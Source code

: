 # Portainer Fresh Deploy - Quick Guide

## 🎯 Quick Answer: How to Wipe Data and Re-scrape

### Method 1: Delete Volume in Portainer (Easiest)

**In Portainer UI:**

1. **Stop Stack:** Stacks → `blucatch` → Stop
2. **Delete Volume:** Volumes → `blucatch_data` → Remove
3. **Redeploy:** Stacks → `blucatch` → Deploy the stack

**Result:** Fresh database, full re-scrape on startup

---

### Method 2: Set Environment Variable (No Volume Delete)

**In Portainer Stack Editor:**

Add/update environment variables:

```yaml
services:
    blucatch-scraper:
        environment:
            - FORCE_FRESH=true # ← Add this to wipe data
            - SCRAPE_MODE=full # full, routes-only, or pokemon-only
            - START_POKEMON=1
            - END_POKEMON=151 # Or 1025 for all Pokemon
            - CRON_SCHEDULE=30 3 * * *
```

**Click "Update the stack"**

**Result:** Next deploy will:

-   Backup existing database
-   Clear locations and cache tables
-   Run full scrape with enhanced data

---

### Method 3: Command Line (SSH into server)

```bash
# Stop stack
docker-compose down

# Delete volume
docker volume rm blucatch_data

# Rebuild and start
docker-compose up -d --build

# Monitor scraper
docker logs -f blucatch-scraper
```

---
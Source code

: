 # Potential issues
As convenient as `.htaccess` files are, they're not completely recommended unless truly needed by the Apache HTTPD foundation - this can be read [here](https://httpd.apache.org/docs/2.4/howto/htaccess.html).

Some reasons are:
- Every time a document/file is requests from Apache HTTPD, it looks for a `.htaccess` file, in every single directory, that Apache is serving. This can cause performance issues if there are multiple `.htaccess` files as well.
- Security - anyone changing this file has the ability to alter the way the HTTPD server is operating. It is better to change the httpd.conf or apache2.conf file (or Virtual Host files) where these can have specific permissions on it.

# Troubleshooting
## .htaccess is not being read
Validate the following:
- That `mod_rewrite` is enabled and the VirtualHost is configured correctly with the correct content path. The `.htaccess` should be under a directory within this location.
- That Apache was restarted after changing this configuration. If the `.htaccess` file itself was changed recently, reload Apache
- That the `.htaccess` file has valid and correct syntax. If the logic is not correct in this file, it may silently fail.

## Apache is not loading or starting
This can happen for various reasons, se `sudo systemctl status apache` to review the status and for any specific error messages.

» WORK INSTRUCTION
Whatever the number of entries above, each one is to be copied exactly.

» ANSWER
Source code

: # Portainer Fresh Deploy - Quick Guide

## 🎯 Quick Answer: How to Wipe Data and Re-scrape

### Method 1: Delete Volume in Portainer (Easiest)

**In Portainer UI:**

1. **Stop Stack:** Stacks → `blucatch` → Stop
2. **Delete Volume:** Volumes → `blucatch_data` → Remove
3. **Redeploy:** Stacks → `blucatch` → Deploy the stack

**Result:** Fresh database, full re-scrape on startup

---

### Method 2: Set Environment Variable (No Volume Delete)

**In Portainer Stack Editor:**

Add/update environment variables:

```yaml
services:
    blucatch-scraper:
        environment:
            - FORCE_FRESH=true # ← Add this to wipe data
            - SCRAPE_MODE=full # full, routes-only, or pokemon-only
            - START_POKEMON=1
            - END_POKEMON=151 # Or 1025 for all Pokemon
            - CRON_SCHEDULE=30 3 * * *
```

**Click "Update the stack"**

**Result:** Next deploy will:

-   Backup existing database
-   Clear locations and cache tables
-   Run full scrape with enhanced data

---

### Method 3: Command Line (SSH into server)

```bash
# Stop stack
docker-compose down

# Delete volume
docker volume rm blucatch_data

# Rebuild and start
docker-compose up -d --build

# Monitor scraper
docker logs -f blucatch-scraper
```

---
Source code

: # Potential issues
As convenient as `.htaccess` files are, they're not completely recommended unless truly needed by the Apache HTTPD foundation - this can be read [here](https://httpd.apache.org/docs/2.4/howto/htaccess.html).

Some reasons are:
- Every time a document/file is requests from Apache HTTPD, it looks for a `.htaccess` file, in every single directory, that Apache is serving. This can cause performance issues if there are multiple `.htaccess` files as well.
- Security - anyone changing this file has the ability to alter the way the HTTPD server is operating. It is better to change the httpd.conf or apache2.conf file (or Virtual Host files) where these can have specific permissions on it.

# Troubleshooting
## .htaccess is not being read
Validate the following:
- That `mod_rewrite` is enabled and the VirtualHost is configured correctly with the correct content path. The `.htaccess` should be under a directory within this location.
- That Apache was restarted after changing this configuration. If the `.htaccess` file itself was changed recently, reload Apache
- That the `.htaccess` file has valid and correct syntax. If the logic is not correct in this file, it may silently fail.

## Apache is not loading or starting
This can happen for various reasons, se `sudo systemctl status apache` to review the status and for any specific error messages.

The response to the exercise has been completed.